- **Task requirements**: Print every entry below again. Nothing may differ from the original.

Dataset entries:
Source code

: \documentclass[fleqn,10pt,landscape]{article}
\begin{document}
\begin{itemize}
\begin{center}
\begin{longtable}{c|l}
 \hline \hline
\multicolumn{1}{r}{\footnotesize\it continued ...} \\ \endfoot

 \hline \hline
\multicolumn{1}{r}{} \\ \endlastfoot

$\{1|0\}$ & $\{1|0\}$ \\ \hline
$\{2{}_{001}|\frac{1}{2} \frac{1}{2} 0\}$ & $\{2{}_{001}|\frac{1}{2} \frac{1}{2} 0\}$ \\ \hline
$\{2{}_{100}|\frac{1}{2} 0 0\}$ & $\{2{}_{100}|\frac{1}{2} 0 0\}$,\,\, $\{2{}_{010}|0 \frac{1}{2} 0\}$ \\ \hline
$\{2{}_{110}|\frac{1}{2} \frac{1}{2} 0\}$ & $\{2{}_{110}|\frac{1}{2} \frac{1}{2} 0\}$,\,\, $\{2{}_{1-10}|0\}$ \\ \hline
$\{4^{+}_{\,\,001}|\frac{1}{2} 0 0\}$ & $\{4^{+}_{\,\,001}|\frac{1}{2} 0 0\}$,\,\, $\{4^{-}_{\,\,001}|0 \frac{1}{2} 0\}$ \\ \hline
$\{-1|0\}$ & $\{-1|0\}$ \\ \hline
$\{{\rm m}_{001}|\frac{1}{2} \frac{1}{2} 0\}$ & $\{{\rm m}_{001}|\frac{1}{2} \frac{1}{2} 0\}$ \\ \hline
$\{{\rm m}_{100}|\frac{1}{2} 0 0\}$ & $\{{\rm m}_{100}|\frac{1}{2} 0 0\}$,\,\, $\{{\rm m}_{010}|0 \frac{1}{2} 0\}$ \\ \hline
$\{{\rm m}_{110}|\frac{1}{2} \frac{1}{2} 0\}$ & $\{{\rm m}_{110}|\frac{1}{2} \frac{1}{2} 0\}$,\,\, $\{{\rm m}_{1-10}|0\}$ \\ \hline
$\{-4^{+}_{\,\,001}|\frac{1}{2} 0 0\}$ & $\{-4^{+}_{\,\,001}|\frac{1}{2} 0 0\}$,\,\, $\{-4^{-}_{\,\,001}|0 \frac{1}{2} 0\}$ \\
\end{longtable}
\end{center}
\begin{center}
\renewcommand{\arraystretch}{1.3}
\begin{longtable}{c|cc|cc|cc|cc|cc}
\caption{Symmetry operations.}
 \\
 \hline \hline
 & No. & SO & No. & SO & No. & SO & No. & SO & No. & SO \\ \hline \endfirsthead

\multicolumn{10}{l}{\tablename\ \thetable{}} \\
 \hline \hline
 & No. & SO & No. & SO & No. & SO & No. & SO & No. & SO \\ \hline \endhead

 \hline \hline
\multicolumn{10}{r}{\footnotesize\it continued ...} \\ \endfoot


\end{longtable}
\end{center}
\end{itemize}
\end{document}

- **Final answer**:
Source code

: \documentclass[fleqn,10pt,landscape]{article}
\begin{document}
\begin{itemize}
\begin{center}
\begin{longtable}{c|l}
 \hline \hline
\multicolumn{1}{r}{\footnotesize\it continued ...} \\ \endfoot

 \hline \hline
\multicolumn{1}{r}{} \\ \endlastfoot

$\{1|0\}$ & $\{1|0\}$ \\ \hline
$\{2{}_{001}|\frac{1}{2} \frac{1}{2} 0\}$ & $\{2{}_{001}|\frac{1}{2} \frac{1}{2} 0\}$ \\ \hline
$\{2{}_{100}|\frac{1}{2} 0 0\}$ & $\{2{}_{100}|\frac{1}{2} 0 0\}$,\,\, $\{2{}_{010}|0 \frac{1}{2} 0\}$ \\ \hline
$\{2{}_{110}|\frac{1}{2} \frac{1}{2} 0\}$ & $\{2{}_{110}|\frac{1}{2} \frac{1}{2} 0\}$,\,\, $\{2{}_{1-10}|0\}$ \\ \hline
$\{4^{+}_{\,\,001}|\frac{1}{2} 0 0\}$ & $\{4^{+}_{\,\,001}|\frac{1}{2} 0 0\}$,\,\, $\{4^{-}_{\,\,001}|0 \frac{1}{2} 0\}$ \\ \hline
$\{-1|0\}$ & $\{-1|0\}$ \\ \hline
$\{{\rm m}_{001}|\frac{1}{2} \frac{1}{2} 0\}$ & $\{{\rm m}_{001}|\frac{1}{2} \frac{1}{2} 0\}$ \\ \hline
$\{{\rm m}_{100}|\frac{1}{2} 0 0\}$ & $\{{\rm m}_{100}|\frac{1}{2} 0 0\}$,\,\, $\{{\rm m}_{010}|0 \frac{1}{2} 0\}$ \\ \hline
$\{{\rm m}_{110}|\frac{1}{2} \frac{1}{2} 0\}$ & $\{{\rm m}_{110}|\frac{1}{2} \frac{1}{2} 0\}$,\,\, $\{{\rm m}_{1-10}|0\}$ \\ \hline
$\{-4^{+}_{\,\,001}|\frac{1}{2} 0 0\}$ & $\{-4^{+}_{\,\,001}|\frac{1}{2} 0 0\}$,\,\, $\{-4^{-}_{\,\,001}|0 \frac{1}{2} 0\}$ \\
\end{longtable}
\end{center}
\begin{center}
\renewcommand{\arraystretch}{1.3}
\begin{longtable}{c|cc|cc|cc|cc|cc}
\caption{Symmetry operations.}
 \\
 \hline \hline
 & No. & SO & No. & SO & No. & SO & No. & SO & No. & SO \\ \hline \endfirsthead

\multicolumn{10}{l}{\tablename\ \thetable{}} \\
 \hline \hline
 & No. & SO & No. & SO & No. & SO & No. & SO & No. & SO \\ \hline \endhead

 \hline \hline
\multicolumn{10}{r}{\footnotesize\it continued ...} \\ \endfoot


\end{longtable}
\end{center}
\end{itemize}
\end{document}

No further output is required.